We'll download a few example mzML files for demonstration.

In [None]:
# Demo mzML files (mix of proteomics and metabolomics)
DEMO_FILES = {
    "https://raw.githubusercontent.com/OpenMS/OpenMS/refs/heads/develop/share/OpenMS/examples/BSA/BSA1.mzML": "BSA1.mzML",
    "https://raw.githubusercontent.com/OpenMS/OpenMS/refs/heads/develop/share/OpenMS/examples/BSA/BSA2.mzML": "BSA2.mzML",
    "https://raw.githubusercontent.com/OpenMS/OpenMS/refs/heads/develop/share/OpenMS/examples/BSA/BSA3.mzML": "BSA3.mzML",
}

# Download files if they don't exist
demo_dir = "demo_data"
os.makedirs(demo_dir, exist_ok=True)

demo_file_paths = []
for url, filename in DEMO_FILES.items():
    filepath = os.path.join(demo_dir, filename)
    demo_file_paths.append(filepath)
    
    if os.path.exists(filepath):
        print(f"✓ {filename} already exists")
    else:
        print(f"Downloading {filename}...")
        urlretrieve(url, filepath)
        print(f"✓ Downloaded {filename}")

print(f"\nReady to process {len(demo_file_paths)} files")

## Calculate QC Metrics

Now let's calculate the metrics using the library's main function.

In [None]:
# Define output paths
output_json = "demo_qc_metrics.mzQC.json"
output_plot = "demo_qc_heatmap.png"

# Calculate metrics
# Note: show_tables=False to suppress table output here (we'll format it nicely later)
# show_json=False to avoid printing raw JSON in notebook output
json_output = calculate_metrics(
    mzml_files=demo_file_paths,
    output_file=output_json,
    generate_plot=True,
    plot_output=output_plot,
    show_tables=False,  # We'll display tables separately
    show_json=False     # We'll display JSON nicely using IPython
)

print("\n✅ Metrics calculation complete!")

## Display Metrics Table

Let's display the metrics in a formatted table.

In [None]:
# Print formatted metrics tables
print("="*120)
print("QC METRICS TABLES")
print("="*120)
print_metrics_tables(json_output)

## View mzQC JSON Output

The complete mzQC format output with all metrics and metadata.

In [None]:
# Parse and display JSON in a nicely formatted way
mzqc_data = json.loads(json_output)
display(JSON(mzqc_data, expanded=False))

## Display Heatmap Visualization

Visual comparison of QC metrics across all runs.

In [None]:
# Display the generated heatmap
if os.path.exists(output_plot):
    display(Image(filename=output_plot))
else:
    print("Heatmap not found!")

## Accessing Specific Metrics

You can also parse the mzQC JSON to access specific metrics programmatically.

In [None]:
# Example: Extract specific metrics from the mzQC data
print("Sample-level metrics extracted from mzQC:\n")

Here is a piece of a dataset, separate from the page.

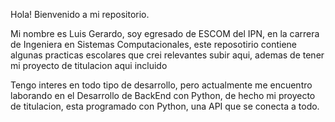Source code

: Hola! Bienvenido a mi repositorio.

Mi nombre es Luis Gerardo, soy egresado de ESCOM del IPN, en la carrera de Ingeniera en Sistemas Computacionales, este reposotirio contiene algunas practicas escolares que crei relevantes subir aqui, ademas de tener mi proyecto de titulacion aqui incluido

Tengo interes en todo tipo de desarrollo, pero actualmente me encuentro laborando en el Desarrollo de BackEnd con Python, de hecho mi proyecto de titulacion, esta programado con Python, una API que se conecta a todo.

for run_quality in mzqc_data['runQualities']:
    metadata = run_quality['metadata']
    run_name = metadata['label']
    
    print(f"\n{run_name}:")
    print(f"  Input file: {metadata['inputFiles'][0]['name']}")
    
    # Find specific metrics
    for metric in run_quality['qualityMetrics']:
        name = metric.get('name', 'Unknown')
        
        # Show a few key metrics
        if name in ['NumberOfSpectra_MS1', 'NumberOfSpectra_MS2', 'ChromatographyDuration']:
            value = metric.get('value', 'N/A')
            unit = metric.get('unit', {}).get('name', '')
            print(f"  {name}: {value} {unit}")

## Summary

This notebook demonstrated:

1. **Library usage**: Calling `calculate_metrics()` programmatically
2. **Data processing**: Computing 100+ QC metrics from mzML files
3. **Output formats**: 
   - mzQC JSON (standard format)
   - Formatted tables
   - Heatmap visualization
4. **Data access**: Parsing and extracting specific metrics from mzQC output

### Next Steps

- Use your own mzML files by changing the `demo_file_paths` list
- Integrate into your QC pipeline
- Compare metrics across different experiments
- Set quality thresholds based on the metrics

## Clean Up (Optional)

Remove demo files and outputs if desired.

In [None]:
# Uncomment to clean up demo files
# import shutil
# shutil.rmtree(demo_dir)
# os.remove(output_json)
# os.remove(output_plot)
# print("Cleanup complete!")